Von Furstenberg is the President of the Council of Fashion Designers in America and has jumped to crisis management director for a faltering fashion industry. Taking on the role of New York fashion's mother hen, von Furstenberg was pivotal in the planning of this year's fashion week. At the CFDA meeting held in New York in July, she announced, "In the middle of a tsunami, we can't change everything. But I would like to make New York Fashion Week the most dynamic in the world." And why not? In New York City fashion is the largest industry after finance, with over 800 fashion companies and 175,000 employees generating $10 billion in total wages. Why shouldn't New York's Fashion Week be the most dynamic in the world? And with the way things are going, New York City designers and retailers could use all the help they can get. As IMG senior vice president and fashion week organizer, Fern Mallis, said, "It's up to the fashion industry to put its best foot forward and create things that will make everybody go, 'God damn, I have to buy that.'"
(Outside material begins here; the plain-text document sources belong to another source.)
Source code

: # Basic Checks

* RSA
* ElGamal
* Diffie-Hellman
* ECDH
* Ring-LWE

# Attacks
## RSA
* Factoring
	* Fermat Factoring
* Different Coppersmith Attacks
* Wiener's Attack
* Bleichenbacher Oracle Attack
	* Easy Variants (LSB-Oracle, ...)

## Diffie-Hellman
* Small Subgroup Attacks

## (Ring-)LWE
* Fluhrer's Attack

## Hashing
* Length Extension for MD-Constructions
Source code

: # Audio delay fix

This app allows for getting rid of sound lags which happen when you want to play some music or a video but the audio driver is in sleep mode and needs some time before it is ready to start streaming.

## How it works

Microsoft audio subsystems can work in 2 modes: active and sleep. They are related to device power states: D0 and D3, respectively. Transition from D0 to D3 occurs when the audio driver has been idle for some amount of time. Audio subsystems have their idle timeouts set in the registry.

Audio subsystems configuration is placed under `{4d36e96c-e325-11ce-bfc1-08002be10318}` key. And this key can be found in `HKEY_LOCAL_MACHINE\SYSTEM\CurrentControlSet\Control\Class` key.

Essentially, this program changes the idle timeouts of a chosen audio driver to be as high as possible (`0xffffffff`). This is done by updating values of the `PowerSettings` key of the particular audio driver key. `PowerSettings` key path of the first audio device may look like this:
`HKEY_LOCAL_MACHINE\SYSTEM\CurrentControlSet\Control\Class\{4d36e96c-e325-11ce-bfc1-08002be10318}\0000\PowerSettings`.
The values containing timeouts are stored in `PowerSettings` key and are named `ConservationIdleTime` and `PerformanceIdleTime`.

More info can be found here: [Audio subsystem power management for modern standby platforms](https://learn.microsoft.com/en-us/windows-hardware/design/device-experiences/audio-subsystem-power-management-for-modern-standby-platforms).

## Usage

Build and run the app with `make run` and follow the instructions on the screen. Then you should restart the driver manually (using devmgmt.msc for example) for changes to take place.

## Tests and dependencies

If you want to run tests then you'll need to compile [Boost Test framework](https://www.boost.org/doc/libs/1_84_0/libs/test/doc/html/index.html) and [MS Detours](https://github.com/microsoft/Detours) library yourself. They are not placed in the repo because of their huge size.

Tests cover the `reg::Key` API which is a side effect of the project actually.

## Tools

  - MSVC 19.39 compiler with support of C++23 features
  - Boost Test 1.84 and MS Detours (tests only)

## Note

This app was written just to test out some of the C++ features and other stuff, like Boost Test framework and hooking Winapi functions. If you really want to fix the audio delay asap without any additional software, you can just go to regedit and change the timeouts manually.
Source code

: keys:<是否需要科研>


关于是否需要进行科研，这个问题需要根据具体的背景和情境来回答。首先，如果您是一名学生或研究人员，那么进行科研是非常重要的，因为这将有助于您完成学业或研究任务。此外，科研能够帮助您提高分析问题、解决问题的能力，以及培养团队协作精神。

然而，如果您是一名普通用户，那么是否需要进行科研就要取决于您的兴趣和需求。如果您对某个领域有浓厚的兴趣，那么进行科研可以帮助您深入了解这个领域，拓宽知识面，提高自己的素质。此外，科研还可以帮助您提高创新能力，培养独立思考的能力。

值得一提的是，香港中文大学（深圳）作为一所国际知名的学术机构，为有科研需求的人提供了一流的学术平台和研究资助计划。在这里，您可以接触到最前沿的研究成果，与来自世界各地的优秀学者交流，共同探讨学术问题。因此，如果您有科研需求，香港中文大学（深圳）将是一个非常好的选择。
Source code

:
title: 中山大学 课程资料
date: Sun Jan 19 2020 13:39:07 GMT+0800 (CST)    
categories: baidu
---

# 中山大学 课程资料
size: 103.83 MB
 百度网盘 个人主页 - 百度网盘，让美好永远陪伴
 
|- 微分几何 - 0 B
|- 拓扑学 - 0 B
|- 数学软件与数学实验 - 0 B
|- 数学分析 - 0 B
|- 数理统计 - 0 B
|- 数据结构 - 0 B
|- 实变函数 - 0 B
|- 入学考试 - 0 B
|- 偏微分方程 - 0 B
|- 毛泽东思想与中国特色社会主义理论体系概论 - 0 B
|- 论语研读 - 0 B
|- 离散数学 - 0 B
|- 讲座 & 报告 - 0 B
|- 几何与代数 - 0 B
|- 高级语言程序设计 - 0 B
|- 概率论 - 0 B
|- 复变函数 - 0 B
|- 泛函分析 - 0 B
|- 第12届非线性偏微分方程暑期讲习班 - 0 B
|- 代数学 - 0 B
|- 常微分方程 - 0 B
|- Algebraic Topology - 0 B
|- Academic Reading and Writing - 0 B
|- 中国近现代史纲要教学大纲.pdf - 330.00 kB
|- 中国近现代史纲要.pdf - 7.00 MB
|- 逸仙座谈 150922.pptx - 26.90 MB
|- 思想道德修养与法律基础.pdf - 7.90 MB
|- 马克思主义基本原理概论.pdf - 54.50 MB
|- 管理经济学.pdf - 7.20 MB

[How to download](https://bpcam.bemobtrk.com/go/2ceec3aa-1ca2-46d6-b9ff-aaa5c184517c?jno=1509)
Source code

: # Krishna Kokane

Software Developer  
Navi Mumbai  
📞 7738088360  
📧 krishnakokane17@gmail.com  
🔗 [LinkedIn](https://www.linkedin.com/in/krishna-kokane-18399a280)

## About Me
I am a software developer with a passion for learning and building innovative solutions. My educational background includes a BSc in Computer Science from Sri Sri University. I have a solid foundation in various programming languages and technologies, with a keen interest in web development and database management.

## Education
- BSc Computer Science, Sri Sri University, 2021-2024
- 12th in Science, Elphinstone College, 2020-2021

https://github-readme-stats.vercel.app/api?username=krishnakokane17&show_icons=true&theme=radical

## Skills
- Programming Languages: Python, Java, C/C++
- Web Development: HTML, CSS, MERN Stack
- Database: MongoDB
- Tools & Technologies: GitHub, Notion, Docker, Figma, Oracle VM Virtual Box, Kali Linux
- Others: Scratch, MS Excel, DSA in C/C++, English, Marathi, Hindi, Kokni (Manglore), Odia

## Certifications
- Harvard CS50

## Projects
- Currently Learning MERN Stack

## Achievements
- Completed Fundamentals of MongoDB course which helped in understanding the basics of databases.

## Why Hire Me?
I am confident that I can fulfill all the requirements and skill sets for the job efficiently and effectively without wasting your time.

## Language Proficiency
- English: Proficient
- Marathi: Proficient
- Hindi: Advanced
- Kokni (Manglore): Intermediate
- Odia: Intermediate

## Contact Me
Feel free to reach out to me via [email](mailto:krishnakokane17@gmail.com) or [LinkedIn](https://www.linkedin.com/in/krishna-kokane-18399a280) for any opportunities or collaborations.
As CFDA President von Furstenberg was co-organizer of Anna Wintour's brainchild "Fashion's Night Out," an odd sort of consumer lovefest dotted by Oscar de la Renta serenading Barbara Walters and Jonathan Adler at a potter's wheel. "Fashion's Night Out" articulated the industry's shared mania to encourage consumers back into stores in the midst of the worst U.S. recession in 70 years. Over 60 designers will debut spring 2010 collections at this fall's semi-annual fashion week and all of them will grapple with the question of how to get consumers back into stores, which have seen sales fall every month for the past year.
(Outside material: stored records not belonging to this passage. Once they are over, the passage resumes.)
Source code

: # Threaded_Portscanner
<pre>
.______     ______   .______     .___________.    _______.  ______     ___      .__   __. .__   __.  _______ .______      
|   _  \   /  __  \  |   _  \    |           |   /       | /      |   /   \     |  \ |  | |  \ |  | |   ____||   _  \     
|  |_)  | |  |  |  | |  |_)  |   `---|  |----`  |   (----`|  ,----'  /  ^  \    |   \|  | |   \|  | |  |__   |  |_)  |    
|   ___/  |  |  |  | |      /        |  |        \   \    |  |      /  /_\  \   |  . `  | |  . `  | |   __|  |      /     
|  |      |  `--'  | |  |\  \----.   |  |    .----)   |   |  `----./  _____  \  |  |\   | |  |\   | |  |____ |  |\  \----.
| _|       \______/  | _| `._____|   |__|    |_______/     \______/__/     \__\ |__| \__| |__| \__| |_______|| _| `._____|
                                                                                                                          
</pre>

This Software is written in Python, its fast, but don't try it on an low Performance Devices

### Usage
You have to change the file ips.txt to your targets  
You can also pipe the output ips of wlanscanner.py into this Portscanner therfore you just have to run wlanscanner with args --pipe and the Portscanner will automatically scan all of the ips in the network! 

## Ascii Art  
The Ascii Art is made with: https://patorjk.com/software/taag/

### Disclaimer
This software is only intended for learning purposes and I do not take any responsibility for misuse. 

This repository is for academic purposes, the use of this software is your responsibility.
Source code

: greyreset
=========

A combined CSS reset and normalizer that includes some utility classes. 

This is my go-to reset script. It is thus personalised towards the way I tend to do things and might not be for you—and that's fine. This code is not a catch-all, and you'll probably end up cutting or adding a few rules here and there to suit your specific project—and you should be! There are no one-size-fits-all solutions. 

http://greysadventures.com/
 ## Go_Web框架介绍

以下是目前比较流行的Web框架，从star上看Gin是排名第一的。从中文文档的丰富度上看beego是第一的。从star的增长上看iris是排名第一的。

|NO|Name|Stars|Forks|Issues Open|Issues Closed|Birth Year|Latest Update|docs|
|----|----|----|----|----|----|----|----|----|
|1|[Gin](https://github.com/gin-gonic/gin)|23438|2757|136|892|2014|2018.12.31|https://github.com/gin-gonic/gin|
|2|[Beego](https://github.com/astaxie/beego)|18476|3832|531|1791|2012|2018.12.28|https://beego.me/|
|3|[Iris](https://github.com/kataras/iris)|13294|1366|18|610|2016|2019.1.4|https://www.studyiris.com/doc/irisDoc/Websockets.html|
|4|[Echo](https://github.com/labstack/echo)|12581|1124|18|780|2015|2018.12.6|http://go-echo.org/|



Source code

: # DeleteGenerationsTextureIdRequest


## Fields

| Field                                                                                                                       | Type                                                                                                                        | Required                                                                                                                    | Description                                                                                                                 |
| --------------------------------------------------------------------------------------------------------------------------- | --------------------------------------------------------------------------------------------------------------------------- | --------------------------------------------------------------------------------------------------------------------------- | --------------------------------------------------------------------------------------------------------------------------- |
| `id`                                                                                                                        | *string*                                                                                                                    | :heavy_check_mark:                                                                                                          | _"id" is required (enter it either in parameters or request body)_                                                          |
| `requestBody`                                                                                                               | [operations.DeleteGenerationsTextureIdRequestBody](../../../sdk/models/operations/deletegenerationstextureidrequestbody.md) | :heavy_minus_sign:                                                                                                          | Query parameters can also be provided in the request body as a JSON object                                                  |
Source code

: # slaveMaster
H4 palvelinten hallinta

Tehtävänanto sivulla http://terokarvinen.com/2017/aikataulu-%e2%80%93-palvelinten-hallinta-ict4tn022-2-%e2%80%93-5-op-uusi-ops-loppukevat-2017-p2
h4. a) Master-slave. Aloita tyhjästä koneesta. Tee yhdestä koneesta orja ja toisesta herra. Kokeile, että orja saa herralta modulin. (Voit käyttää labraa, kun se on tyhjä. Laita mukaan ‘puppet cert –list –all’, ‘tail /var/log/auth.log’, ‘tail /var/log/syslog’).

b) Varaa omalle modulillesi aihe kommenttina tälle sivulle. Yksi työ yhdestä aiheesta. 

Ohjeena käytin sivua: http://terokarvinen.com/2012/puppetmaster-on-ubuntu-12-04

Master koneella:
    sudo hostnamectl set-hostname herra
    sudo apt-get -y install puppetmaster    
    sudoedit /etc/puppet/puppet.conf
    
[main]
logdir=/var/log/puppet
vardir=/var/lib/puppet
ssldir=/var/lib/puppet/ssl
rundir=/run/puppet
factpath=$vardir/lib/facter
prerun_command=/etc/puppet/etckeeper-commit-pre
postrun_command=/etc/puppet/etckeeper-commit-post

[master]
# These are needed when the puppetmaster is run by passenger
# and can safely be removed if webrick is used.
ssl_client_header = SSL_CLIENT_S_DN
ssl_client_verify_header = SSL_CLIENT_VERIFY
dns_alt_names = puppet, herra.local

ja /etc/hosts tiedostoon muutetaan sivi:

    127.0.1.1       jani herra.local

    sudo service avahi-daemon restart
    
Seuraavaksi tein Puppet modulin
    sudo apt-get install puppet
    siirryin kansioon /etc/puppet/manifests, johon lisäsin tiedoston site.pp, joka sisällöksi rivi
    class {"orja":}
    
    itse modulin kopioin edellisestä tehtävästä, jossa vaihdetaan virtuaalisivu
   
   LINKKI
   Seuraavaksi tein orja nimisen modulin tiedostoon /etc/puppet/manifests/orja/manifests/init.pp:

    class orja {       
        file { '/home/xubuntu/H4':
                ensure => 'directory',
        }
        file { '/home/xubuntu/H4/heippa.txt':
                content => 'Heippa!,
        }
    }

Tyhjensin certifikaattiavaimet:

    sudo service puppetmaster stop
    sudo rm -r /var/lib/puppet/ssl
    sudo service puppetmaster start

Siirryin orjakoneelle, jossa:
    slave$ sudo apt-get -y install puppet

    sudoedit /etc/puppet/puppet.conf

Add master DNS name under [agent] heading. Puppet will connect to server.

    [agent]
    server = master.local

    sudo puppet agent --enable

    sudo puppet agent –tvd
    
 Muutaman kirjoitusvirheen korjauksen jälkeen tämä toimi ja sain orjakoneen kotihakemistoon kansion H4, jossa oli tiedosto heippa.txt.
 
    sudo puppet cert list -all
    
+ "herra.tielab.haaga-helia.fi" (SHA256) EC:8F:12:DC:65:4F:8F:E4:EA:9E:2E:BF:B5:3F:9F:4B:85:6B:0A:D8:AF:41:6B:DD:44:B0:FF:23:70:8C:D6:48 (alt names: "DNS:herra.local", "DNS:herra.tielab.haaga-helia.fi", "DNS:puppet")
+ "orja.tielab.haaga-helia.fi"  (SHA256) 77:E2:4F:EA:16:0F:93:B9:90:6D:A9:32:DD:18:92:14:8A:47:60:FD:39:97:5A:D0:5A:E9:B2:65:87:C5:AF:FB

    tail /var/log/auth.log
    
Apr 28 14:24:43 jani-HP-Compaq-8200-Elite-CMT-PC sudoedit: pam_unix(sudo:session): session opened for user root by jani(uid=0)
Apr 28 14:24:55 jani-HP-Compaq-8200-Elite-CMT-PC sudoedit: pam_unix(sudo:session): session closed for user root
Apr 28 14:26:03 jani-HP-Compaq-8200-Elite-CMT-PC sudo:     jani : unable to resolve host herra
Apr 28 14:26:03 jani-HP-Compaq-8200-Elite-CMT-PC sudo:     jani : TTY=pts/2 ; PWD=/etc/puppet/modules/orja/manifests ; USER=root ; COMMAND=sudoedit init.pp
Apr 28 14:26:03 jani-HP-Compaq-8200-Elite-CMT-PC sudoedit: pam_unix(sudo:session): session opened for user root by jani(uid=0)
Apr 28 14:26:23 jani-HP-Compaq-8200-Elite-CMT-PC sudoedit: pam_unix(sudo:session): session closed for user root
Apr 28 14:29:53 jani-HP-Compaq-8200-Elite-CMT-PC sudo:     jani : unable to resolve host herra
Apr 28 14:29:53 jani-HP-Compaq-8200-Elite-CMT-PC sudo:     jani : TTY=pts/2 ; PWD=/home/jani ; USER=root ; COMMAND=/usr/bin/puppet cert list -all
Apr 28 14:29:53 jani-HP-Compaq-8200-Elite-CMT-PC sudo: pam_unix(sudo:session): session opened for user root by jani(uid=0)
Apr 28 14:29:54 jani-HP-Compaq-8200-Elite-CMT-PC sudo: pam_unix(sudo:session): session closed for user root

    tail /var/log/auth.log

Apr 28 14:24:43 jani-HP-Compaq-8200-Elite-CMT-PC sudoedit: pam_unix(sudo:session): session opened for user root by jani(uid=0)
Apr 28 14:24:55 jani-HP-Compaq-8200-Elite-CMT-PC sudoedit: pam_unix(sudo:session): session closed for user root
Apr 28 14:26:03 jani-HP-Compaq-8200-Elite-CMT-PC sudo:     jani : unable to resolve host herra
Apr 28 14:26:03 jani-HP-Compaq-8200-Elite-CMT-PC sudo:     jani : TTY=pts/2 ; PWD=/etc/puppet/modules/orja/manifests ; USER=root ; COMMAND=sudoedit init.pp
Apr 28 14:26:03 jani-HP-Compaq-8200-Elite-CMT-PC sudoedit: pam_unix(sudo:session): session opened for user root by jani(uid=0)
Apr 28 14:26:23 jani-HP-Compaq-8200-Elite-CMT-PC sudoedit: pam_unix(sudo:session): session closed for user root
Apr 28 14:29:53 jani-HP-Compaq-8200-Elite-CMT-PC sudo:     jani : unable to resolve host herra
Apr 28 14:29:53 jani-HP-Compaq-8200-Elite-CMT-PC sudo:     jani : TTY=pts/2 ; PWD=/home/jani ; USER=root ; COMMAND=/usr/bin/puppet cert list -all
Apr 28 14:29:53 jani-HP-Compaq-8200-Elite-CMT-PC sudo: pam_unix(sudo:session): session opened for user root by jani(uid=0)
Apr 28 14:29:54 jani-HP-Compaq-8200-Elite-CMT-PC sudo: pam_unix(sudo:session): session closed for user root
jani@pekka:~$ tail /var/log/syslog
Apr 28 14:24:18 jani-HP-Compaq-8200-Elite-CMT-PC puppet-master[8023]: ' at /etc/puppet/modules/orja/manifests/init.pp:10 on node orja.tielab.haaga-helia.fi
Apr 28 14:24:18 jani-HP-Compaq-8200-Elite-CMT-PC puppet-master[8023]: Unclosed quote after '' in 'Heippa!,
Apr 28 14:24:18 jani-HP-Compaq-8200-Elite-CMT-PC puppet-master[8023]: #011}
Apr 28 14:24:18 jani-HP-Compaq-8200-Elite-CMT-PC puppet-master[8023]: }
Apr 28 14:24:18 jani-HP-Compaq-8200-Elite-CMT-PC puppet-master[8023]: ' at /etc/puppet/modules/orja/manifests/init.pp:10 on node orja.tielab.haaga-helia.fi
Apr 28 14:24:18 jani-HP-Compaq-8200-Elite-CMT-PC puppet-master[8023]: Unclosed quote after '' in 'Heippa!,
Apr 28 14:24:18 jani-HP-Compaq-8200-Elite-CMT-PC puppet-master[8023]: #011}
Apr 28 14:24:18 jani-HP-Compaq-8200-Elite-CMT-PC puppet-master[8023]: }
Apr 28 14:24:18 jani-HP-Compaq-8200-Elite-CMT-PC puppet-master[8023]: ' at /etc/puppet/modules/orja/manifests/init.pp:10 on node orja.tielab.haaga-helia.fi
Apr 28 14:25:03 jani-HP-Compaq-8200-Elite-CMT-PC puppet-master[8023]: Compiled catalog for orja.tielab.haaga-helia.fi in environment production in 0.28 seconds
Diane von Furstenberg's approach to this dilemma was to provide an aesthetic oasis in a desert of warehouse sales. Von Furstenberg who made fashion history with her iconic wrap dress in the 1970's and has since continued to pioneer her wearable, bold-faced designs, is no stranger to spring collections. But this year the message was clear, let the modern woman embrace her inner wanderlust; emotional, sartorial or geographic. Let her find her oasis in a fiscal desert. Escapism grounded in the now. On the DVF website the collection's tagline reads, "wherever she goes, she belongs" and the invitation to the show is a palmtree-ed postcard, post-stamped "Oasis, DVF" with 2009 stamped in roman numerals.
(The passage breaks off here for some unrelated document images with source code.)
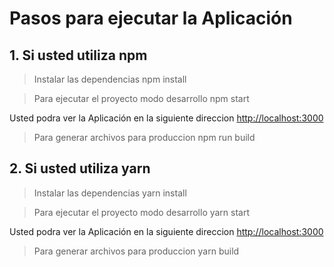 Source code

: # Pasos para ejecutar la Aplicación
## 1. Si usted utiliza npm
> Instalar las dependencias
    npm install

> Para ejecutar el proyecto modo desarrollo
    npm start

Usted podra ver la Aplicación en la siguiente direccion [http://localhost:3000](http://localhost:3000)

> Para generar archivos para produccion
    npm run build
## 2. Si usted utiliza yarn
> Instalar las dependencias
    yarn install

> Para ejecutar el proyecto modo desarrollo
    yarn start

Usted podra ver la Aplicación en la siguiente direccion [http://localhost:3000](http://localhost:3000)

> Para generar archivos para produccion
    yarn build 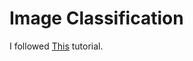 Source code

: # Image Classification

I followed [This](https://codelabs.developers.google.com/codelabs/tensorflowjs-teachablemachine-codelab/index.html#0) tutorial.
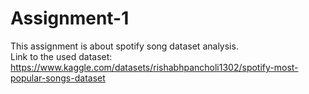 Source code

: # Assignment-1
This assignment is about spotify song dataset analysis.  
Link to the used dataset: https://www.kaggle.com/datasets/rishabhpancholi1302/spotify-most-popular-songs-dataset
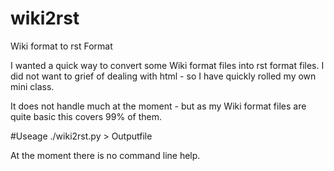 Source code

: # wiki2rst
Wiki format to rst Format 

I wanted a quick way to convert some Wiki format files into rst format files. I did not want to grief of dealing with html - so I have quickly rolled my own mini class.

It does not handle much at the moment - but as my Wiki format files are quite basic this covers 99% of them.


#Useage
./wiki2rst.py <filename>  > Outputfile

At the moment there is no command line help. 

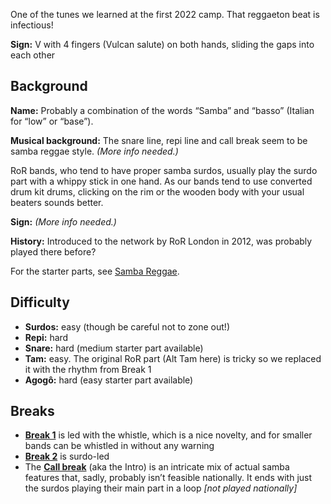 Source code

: One of the tunes we learned at the first 2022 camp. That reggaeton beat is infectious!

**Sign:** V with 4 fingers (Vulcan salute) on both hands, sliding the gaps into each other

## Background

**Name:** Probably a combination of the words “Samba” and “basso” (Italian for “low” or “base”).

**Musical background:** The snare line, repi line and call break seem to be samba reggae style. *(More info needed.)*  
  
RoR bands, who tend to have proper samba surdos, usually play the surdo part with a whippy stick in one hand. As our bands tend to use converted drum kit drums,  clicking on the rim or the wooden body with your usual beaters sounds better.

**Sign:** *(More info needed.)*

**History:** Introduced to the network by RoR London in 2012, was probably played there before?

For the starter parts, see [Samba Reggae](/#/listen/Samba%20Reggae).

## Difficulty

* **Surdos:** easy (though be careful not to zone out!)
* **Repi:** hard
* **Snare:** hard (medium starter part available)
* **Tam:** easy. The original RoR part (Alt Tam here) is tricky so we replaced it with the rhythm from Break 1
* **Agogô:** hard (easy starter part available)

## Breaks

* [**Break 1**](/#/listen/Sambasso/Break%201) is led with the whistle, which is a nice novelty, and for smaller bands can be whistled in without any warning
* [**Break 2**](/#/listen/Sambasso/Break%202) is surdo-led
* The [**Call break**](/#/listen/Sambasso/Call%20Break%20(Intro)) (aka the Intro) is an intricate mix of actual samba features that, sadly, probably isn’t feasible nationally. It ends with just the surdos playing their main part in a loop _\[not played nationally\]_
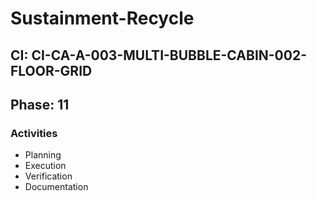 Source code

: # Sustainment-Recycle

## CI: CI-CA-A-003-MULTI-BUBBLE-CABIN-002-FLOOR-GRID
## Phase: 11

### Activities
- Planning
- Execution
- Verification
- Documentation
Von Furstenberg described the 2010 collection as, "Looking into antiquity ... for effortless beauty." The show, a magical mystery tour through a David Roberts Disneyland, employed all illusions of oases and the converging cultures that meet there. A celebration of the undrawn line that divides Northern Africa and Subsaharan. The line that isn't actually drawn by national borders but by dust patterns and the people who move among them. The line where Arabian Nights meets Conrad's concubines and the traveler gracefully slips into the scenery. Indeed, the program notes, "An Orientalist figure set in marbled temples or against a backdrop of dazzling blue sky, she is a reflection of her surroundings." The collection is about fantasy, illusion and whimsy set against a Bedouin sky and Ramses' ruins.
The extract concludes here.